In Eagle v. Morgan (E.D. Penn. March 12, 2013), a banking company was found liable for infringing the publicity rights of its former CEO, Dr. Eagle. When Eagle left her position, the company used her password to access her LinkedIn account and lock her out of it. They then replaced her information with that of the new CEO. For a period of several weeks, therefore, whenever someone searched for Eagle and followed the link to her profile, they found the information for her replacement instead.
This decision is significant for several reasons. First, it underscores a trend I’ve written and spoken about often, which is the growing significance of publicity rights in social media. By definition, these media function by sharing information from and about individuals. The body of law that governs how individuals’ identities are used, therefore, cannot help but be important to activities in that media. We have seen several such cases so far, and will certainly see more in the near future.

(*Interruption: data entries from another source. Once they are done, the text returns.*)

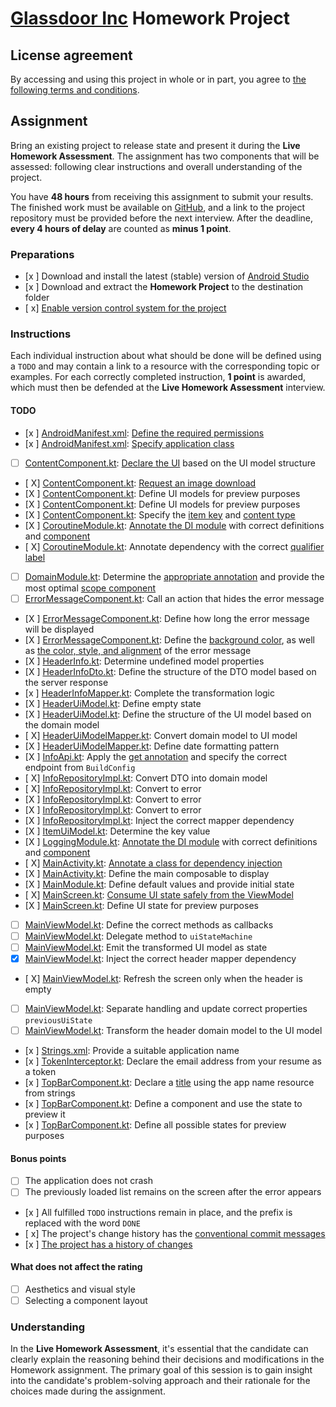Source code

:# [Glassdoor Inc](https://www.glassdoor.com) Homework Project

## License agreement

By accessing and using this project in whole or in part, you agree to [the following terms and conditions](LICENSE.md).

## Assignment

Bring an existing project to release state and present it during the **Live Homework Assessment**.
The assignment has two components that will be assessed: following clear instructions and overall understanding of the project.

You have **48 hours** from receiving this assignment to submit your results.
The finished work must be available on [GitHub](https://github.com), and a link to the project repository must be provided before the next interview.
After the deadline, **every 4 hours of delay** are counted as **minus 1 point**.

### Preparations

- [x ] Download and install the latest (stable) version of [Android Studio](https://developer.android.com/studio)
- [x ] Download and extract the **Homework Project** to the destination folder
- [ x] [Enable version control system for the project](https://docs.github.com/en/migrations/importing-source-code/using-the-command-line-to-import-source-code/adding-locally-hosted-code-to-github)

### Instructions

Each individual instruction about what should be done will be defined using a `TODO` and may contain a link to a resource with the corresponding topic or examples.
For each correctly completed instruction, **1 point** is awarded, which must then be defended at the **Live Homework Assessment** interview.

#### TODO

- [x ] [AndroidManifest.xml](app/src/main/AndroidManifest.xml): [Define the required permissions](https://developer.android.com/develop/connectivity/network-ops/connecting)
- [x ] [AndroidManifest.xml](app/src/main/AndroidManifest.xml): [Specify application class](https://developer.android.com/reference/android/app/Application)
- [ ] [ContentComponent.kt](app/src/main/java/com/glassdoor/intern/presentation/ui/component/ContentComponent.kt): [Declare the UI](https://developer.android.com/codelabs/jetpack-compose-basics#5) based on the UI model structure
- [ X] [ContentComponent.kt](app/src/main/java/com/glassdoor/intern/presentation/ui/component/ContentComponent.kt): [Request an image download](https://github.com/coil-kt/coil#requests)
- [X ] [ContentComponent.kt](app/src/main/java/com/glassdoor/intern/presentation/ui/component/ContentComponent.kt): Define UI models for preview purposes
- [X ] [ContentComponent.kt](app/src/main/java/com/glassdoor/intern/presentation/ui/component/ContentComponent.kt): Define UI models for preview purposes
- [X ] [ContentComponent.kt](app/src/main/java/com/glassdoor/intern/presentation/ui/component/ContentComponent.kt): Specify the [item key](https://developer.android.com/jetpack/compose/lists#item-keys) and [content type](https://developer.android.com/jetpack/compose/lists#content-type)
- [X ] [CoroutineModule.kt](app/src/main/java/com/glassdoor/intern/utils/coroutine/CoroutineModule.kt): [Annotate the DI module](https://developer.android.com/training/dependency-injection/hilt-android#hilt-modules) with correct definitions and [component](https://developer.android.com/training/dependency-injection/hilt-android#hilt-modules)
- [ X] [CoroutineModule.kt](app/src/main/java/com/glassdoor/intern/utils/coroutine/CoroutineModule.kt): Annotate dependency with the correct [qualifier label](https://developer.android.com/training/dependency-injection/hilt-android#multiple-bindings)
- [ ] [DomainModule.kt](app/src/main/java/com/glassdoor/intern/domain/di/DomainModule.kt): Determine the [appropriate annotation](https://developer.android.com/codelabs/android-hilt#6) and provide the most optimal [scope component](https://developer.android.com/training/dependency-injection/hilt-android#generated-components)
- [ ] [ErrorMessageComponent.kt](app/src/main/java/com/glassdoor/intern/presentation/ui/component/ErrorMessageComponent.kt): Call an action that hides the error message
- [X ] [ErrorMessageComponent.kt](app/src/main/java/com/glassdoor/intern/presentation/ui/component/ErrorMessageComponent.kt): Define how long the error message will be displayed
- [X ] [ErrorMessageComponent.kt](app/src/main/java/com/glassdoor/intern/presentation/ui/component/ErrorMessageComponent.kt): Define the [background color](https://developer.android.com/jetpack/compose/modifiers#scope-safety), as well as [the color, style, and alignment](https://developer.android.com/jetpack/compose/text/style-text) of the error message
- [X ] [HeaderInfo.kt](app/src/main/java/com/glassdoor/intern/domain/model/HeaderInfo.kt): Determine undefined model properties
- [X ] [HeaderInfoDto.kt](app/src/main/java/com/glassdoor/intern/data/model/HeaderInfoDto.kt): Define the structure of the DTO model based on the server response
- [x ] [HeaderInfoMapper.kt](app/src/main/java/com/glassdoor/intern/data/mapper/HeaderInfoMapper.kt): Complete the transformation logic
- [X ] [HeaderUiModel.kt](app/src/main/java/com/glassdoor/intern/presentation/model/HeaderUiModel.kt): Define empty state
- [X ] [HeaderUiModel.kt](app/src/main/java/com/glassdoor/intern/presentation/model/HeaderUiModel.kt): Define the structure of the UI model based on the domain model
- [ X] [HeaderUiModelMapper.kt](app/src/main/java/com/glassdoor/intern/presentation/mapper/HeaderUiModelMapper.kt): Convert domain model to UI model
- [X ] [HeaderUiModelMapper.kt](app/src/main/java/com/glassdoor/intern/presentation/mapper/HeaderUiModelMapper.kt): Define date formatting pattern
- [X ] [InfoApi.kt](app/src/main/java/com/glassdoor/intern/data/source/InfoApi.kt): Apply the [get annotation](https://square.github.io/retrofit) and specify the correct endpoint from `BuildConfig`
- [ X] [InfoRepositoryImpl.kt](app/src/main/java/com/glassdoor/intern/data/repository/InfoRepositoryImpl.kt): Convert DTO into domain model
- [ X] [InfoRepositoryImpl.kt](app/src/main/java/com/glassdoor/intern/data/repository/InfoRepositoryImpl.kt): Convert to error
- [X ] [InfoRepositoryImpl.kt](app/src/main/java/com/glassdoor/intern/data/repository/InfoRepositoryImpl.kt): Convert to error
- [X ] [InfoRepositoryImpl.kt](app/src/main/java/com/glassdoor/intern/data/repository/InfoRepositoryImpl.kt): Convert to error
- [X ] [InfoRepositoryImpl.kt](app/src/main/java/com/glassdoor/intern/data/repository/InfoRepositoryImpl.kt): Inject the correct mapper dependency
- [X ] [ItemUiModel.kt](app/src/main/java/com/glassdoor/intern/presentation/model/ItemUiModel.kt): Determine the key value
- [X ] [LoggingModule.kt](app/src/main/java/com/glassdoor/intern/utils/logging/LoggingModule.kt): [Annotate the DI module](https://developer.android.com/training/dependency-injection/hilt-android#hilt-modules) with correct definitions and [component](https://developer.android.com/training/dependency-injection/hilt-android#hilt-modules)
- [ X] [MainActivity.kt](app/src/main/java/com/glassdoor/intern/presentation/ui/MainActivity.kt): [Annotate a class for dependency injection](https://developer.android.com/training/dependency-injection/hilt-android#android-classes)
- [X ] [MainActivity.kt](app/src/main/java/com/glassdoor/intern/presentation/ui/MainActivity.kt): Define the main composable to display
- [X ] [MainModule.kt](app/src/main/java/com/glassdoor/intern/presentation/di/MainModule.kt): Define default values and provide initial state
- [ X] [MainScreen.kt](app/src/main/java/com/glassdoor/intern/presentation/ui/MainScreen.kt): [Consume UI state safely from the ViewModel](https://developer.android.com/codelabs/jetpack-compose-advanced-state-side-effects#3)
- [X ] [MainScreen.kt](app/src/main/java/com/glassdoor/intern/presentation/ui/MainScreen.kt): Define UI state for preview purposes
- [ ] [MainViewModel.kt](app/src/main/java/com/glassdoor/intern/presentation/MainViewModel.kt): Define the correct methods as callbacks
- [ ] [MainViewModel.kt](app/src/main/java/com/glassdoor/intern/presentation/MainViewModel.kt): Delegate method to `uiStateMachine`
- [ ] [MainViewModel.kt](app/src/main/java/com/glassdoor/intern/presentation/MainViewModel.kt): Emit the transformed UI model as state
- [X] [MainViewModel.kt](app/src/main/java/com/glassdoor/intern/presentation/MainViewModel.kt): Inject the correct header mapper dependency
- [ X] [MainViewModel.kt](app/src/main/java/com/glassdoor/intern/presentation/MainViewModel.kt): Refresh the screen only when the header is empty
- [ ] [MainViewModel.kt](app/src/main/java/com/glassdoor/intern/presentation/MainViewModel.kt): Separate handling and update correct properties `previousUiState`
- [ ] [MainViewModel.kt](app/src/main/java/com/glassdoor/intern/presentation/MainViewModel.kt): Transform the header domain model to the UI model
- [x ] [Strings.xml](app/src/main/res/values/strings.xml): Provide a suitable application name
- [x ] [TokenInterceptor.kt](app/src/main/java/com/glassdoor/intern/data/network/TokenInterceptor.kt): Declare the email address from your resume as a token
- [x ] [TopBarComponent.kt](app/src/main/java/com/glassdoor/intern/presentation/ui/component/TopBarComponent.kt): Declare a [title](https://developer.android.com/reference/kotlin/androidx/compose/material/package-summary#Text(androidx.compose.ui.text.AnnotatedString,androidx.compose.ui.Modifier,androidx.compose.ui.graphics.Color,androidx.compose.ui.unit.TextUnit,androidx.compose.ui.text.font.FontStyle,androidx.compose.ui.text.font.FontWeight,androidx.compose.ui.text.font.FontFamily,androidx.compose.ui.unit.TextUnit,androidx.compose.ui.text.style.TextDecoration,androidx.compose.ui.text.style.TextAlign,androidx.compose.ui.unit.TextUnit,androidx.compose.ui.text.style.TextOverflow,kotlin.Boolean,kotlin.Int,kotlin.Int,kotlin.collections.Map,kotlin.Function1,androidx.compose.ui.text.TextStyle)) using the app name resource from strings
- [x ] [TopBarComponent.kt](app/src/main/java/com/glassdoor/intern/presentation/ui/component/TopBarComponent.kt): Define a component and use the state to preview it
- [x ] [TopBarComponent.kt](app/src/main/java/com/glassdoor/intern/presentation/ui/component/TopBarComponent.kt): Define all possible states for preview purposes

#### Bonus points

- [ ] The application does not crash
- [ ] The previously loaded list remains on the screen after the error appears
- [x ] All fulfilled `TODO` instructions remain in place, and the prefix is replaced with the word `DONE`
- [ x] The project's change history has the [conventional commit messages](https://www.conventionalcommits.org/en/v1.0.0)
- [x ] [The project has a history of changes](https://git-scm.com/book/en/v2/Git-Basics-Recording-Changes-to-the-Repository)

#### What does not affect the rating

- [ ] Aesthetics and visual style
- [ ] Selecting a component layout

### Understanding

In the **Live Homework Assessment**, it's essential that the candidate can clearly explain the reasoning behind their decisions and modifications in the Homework assignment.
The primary goal of this session is to gain insight into the candidate's problem-solving approach and their rationale for the choices made during the assignment.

Second, this decision sheds more light on the types of evidence to which courts will look in determining whether an individual’s identity has “commercial value”–which is typically a prerequisite to the existence of actionable publicity rights–in today’s digital economy. Here, the court found that Dr. Eagle’s identity “has commercial value due to her investment of time and effort in developing her reputation in the banking education industry. She testified that she is a published authority, has been quoted in others’ publications, and has presented at conferences. Further, … [she] had extensive experience in the banking education industry and generated substantial annual sales.” Those factors could be applied just as easily to executives and professionals in all sorts of industries (cough, even me, cough), meaning that this is risk factor that every employer should take to heart when publishing in social media.
Third, in concluding that the employer’s actions in commandeering Eagle’s LinkedIn account were unjustified, the court repeatedly points out that the employer–although clearly concerned about its employees’ social media presence–did not have a policy in place determining who owned the accounts. The strong implication is that, if the employer had adopted and Eagle had signed a policy making clear the employer’s right to control the account, the result may well have been different. Obviously, we lawyers can’t say it enough: employers, you need to implement a clear social media policy before issues like this arise.

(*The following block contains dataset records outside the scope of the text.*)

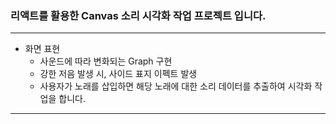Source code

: ### 리액트를 활용한 Canvas 소리 시각화 작업 프로젝트 입니다.
---
+ 화면 표현
  + 사운드에 따라 변화되는 Graph 구현
  + 강한 저음 발생 시, 사이드 표지 이펙트 발생
  + 사용자가 노래를 삽입하면 해당 노래에 대한 소리 데이터를 추출하여 시각화 작업을 합니다.
---
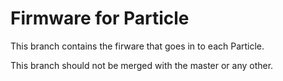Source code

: # Firmware for Particle

This branch contains the firware that goes in to each Particle. 

This branch should not be merged with the master or any other.
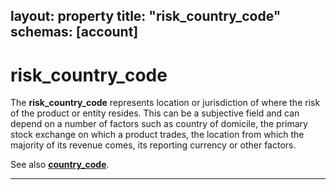 layout:		property
title:		"risk_country_code"
schemas:	[account]
---

# risk_country_code
The **risk\_country\_code** represents location or jurisdiction of where the risk of the product or entity resides. This can be a subjective field and can depend on a number of factors such as country of domicile, the primary stock exchange on which a product trades, the location from which the majority of its revenue comes, its reporting currency or other factors.

See also [**country_code**][cc].

---
[end]: https://github.com/suadelabs/fire/blob/master/documentation/end_date.md
[cc]: https://github.com/suadelabs/fire/blob/master/documentation/country_code.md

Fourth and finally, Eagle’s victory was a Pyrrhic one. Although she prevailed on multiple counts stemming from the misuse of her likeness, she was awarded a grand total of $0. Why? Because she couldn’t prove that she’s actually been harmed by the diversion of LinkedIn traffic. That wasn’t for lack of trying; Eagle presented detailed reports of her sales revenue for the year in question, and analysis of it had dipped. But the court found her explanation connecting those figures to the employer’s actions “nothing more than creative guesswork based on mere speculation.” Similarly, the court refused to award punitive damages, because Eagle did not present evidence suggesting that her employer had acted out of a malicious intent to injure her.

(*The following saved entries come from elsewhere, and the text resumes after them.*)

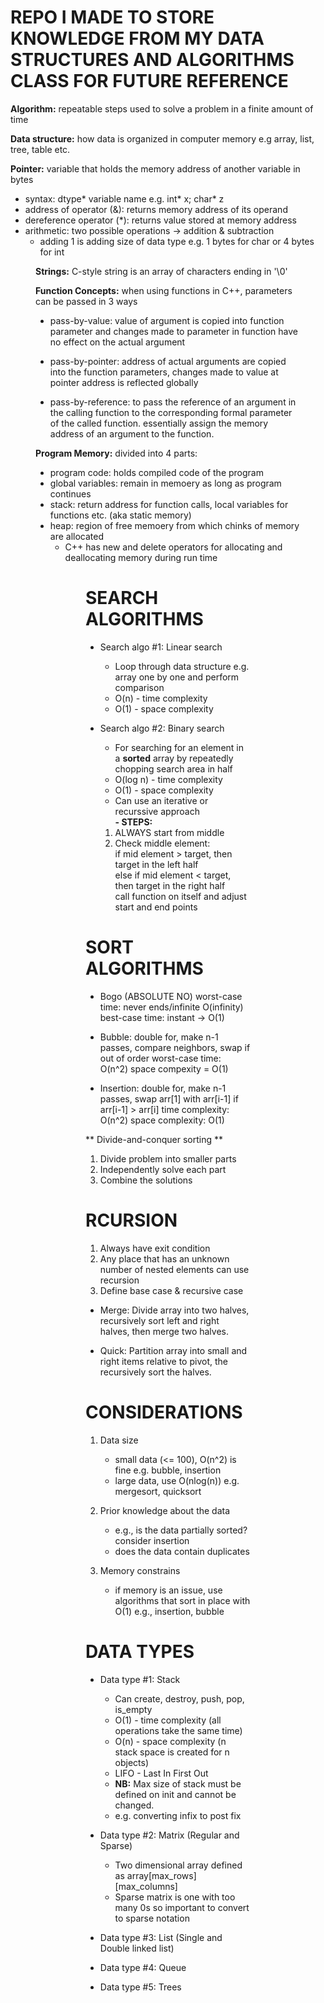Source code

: # REPO I MADE TO STORE KNOWLEDGE FROM MY DATA STRUCTURES AND ALGORITHMS CLASS FOR FUTURE REFERENCE 

**Algorithm:** repeatable steps used to solve a problem in a finite amount of time

**Data structure:** how data is organized in computer memory e.g array, list, tree, table etc.

**Pointer:** variable that holds the memory address of another variable in bytes
- syntax: dtype* variable name e.g. int* x; char* z
- address of operator (&): returns memory address of its operand
- dereference operator (*): returns value stored at memory address
- arithmetic: two possible operations -> addition & subtraction
    - adding 1 is adding size of data type e.g. 1 bytes for char or 4 bytes for int

<figure 1: pointer arithmetic>

**Strings:** C-style string is an array of characters ending in '\0'

**Function Concepts:** when using functions in C++, parameters can be passed in 3 ways
- pass-by-value: value of argument is copied into function parameter and changes made to parameter in function have no effect on the actual argument

- pass-by-pointer: address of actual arguments are copied into the function parameters, changes made to value at pointer address is reflected globally

- pass-by-reference: to pass the reference of an argument in the calling function to the corresponding formal parameter of the called function. essentially assign the memory address of an argument to the function. 

**Program Memory:** divided into 4 parts:
- program code: holds compiled code of the program
- global variables:  remain in memoery as long as program continues
- stack: return address for function calls, local variables for functions etc. (aka static memory)
- heap: region of free memoery from which chinks of memory are allocated
    - C++ has new and delete operators for allocating and deallocating memory during run time

<figure 2: static vs dynamic memory>
<figure 3: static vs dynamic arrays>

# SEARCH ALGORITHMS
- Search algo #1: Linear search
    - Loop through data structure e.g. array one by one and perform comparison
    - O(n) - time complexity
    - O(1) - space complexity

- Search algo #2: Binary search
    - For searching for an element in a **sorted** array by repeatedly chopping search area in half
    - O(log n) - time complexity
    - O(1) - space complexity
    - Can use an iterative or recurssive approach <br>
      **- STEPS:**
     1. ALWAYS start from middle 
     2. Check middle element:
        <br> if mid element > target, then target in the left half
        <br> else if mid element < target, then target in the right half
        <br> call function on itself and adjust start and end points

# SORT ALGORITHMS
- Bogo (ABSOLUTE NO)
    worst-case time: never ends/infinite O(infinity)
    best-case time: instant -> O(1)

- Bubble: double for, make n-1 passes, compare neighbors, swap if out of order
    worst-case time: O(n^2)
    space compexity = O(1) 

- Insertion: double for, make n-1 passes, swap arr[1] with arr[i-1] if arr[i-1] > arr[i]
    time complexity: O(n^2)
    space complexity: O(1)

** Divide-and-conquer sorting **
1. Divide problem into smaller parts
2. Independently solve each part
3. Combine the solutions

# RCURSION
1. Always have exit condition
2. Any place that has an unknown number of nested elements can use recursion
3. Define base case & recursive case

- Merge: Divide array into two halves, recursively sort left and right halves, then merge two halves.

- Quick: Partition array into small and right items relative to pivot, the recursively sort the halves.

# CONSIDERATIONS
1. Data size
    - small data (<= 100), O(n^2) is fine e.g. bubble, insertion
    - large data, use O(nlog(n)) e.g. mergesort, quicksort

2. Prior knowledge about the data
    -  e.g., is the data partially sorted? consider insertion
    - does the data contain duplicates

3. Memory constrains
    - if memory is an issue, use algorithms that sort in place with O(1) e.g., insertion, bubble

# DATA TYPES
- Data type #1: Stack
    - Can create, destroy, push, pop, is_empty
    - O(1) - time complexity (all operations take the same time)
    - O(n) - space complexity (n stack space is created for n objects)
    - LIFO - Last In First Out
    - **NB:** Max size of stack must be defined on init and cannot be changed. 
    - e.g. converting infix to post fix

- Data type #2: Matrix (Regular and Sparse)
    - Two dimensional array defined as array[max_rows][max_columns]
    - Sparse matrix is one with too many 0s so important to convert to sparse notation

- Data type #3: List (Single and Double linked list)

- Data type #4: Queue

- Data type #5: Trees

Employers should take no comfort, though, in Eagle’s failure to collect. This case will serve as learning opportunity for future plaintiffs, who may not make the same mistakes she did. Nor did she fall short by much; she presented copious mounts of financial information that another judge may have found more persuasive. Besides, many damage claims do not make it all the way to final resolution by a court; they settle instead. And less than a year ago, Facebook settled a class-action publicity rights lawsuit against it for $20 million. Therefore, the next executive-level plaintiff to bring a publicity rights claim based on use of their likeness in social media may well put all the ingredients of their case together in a way that cooks up a major financial recovery.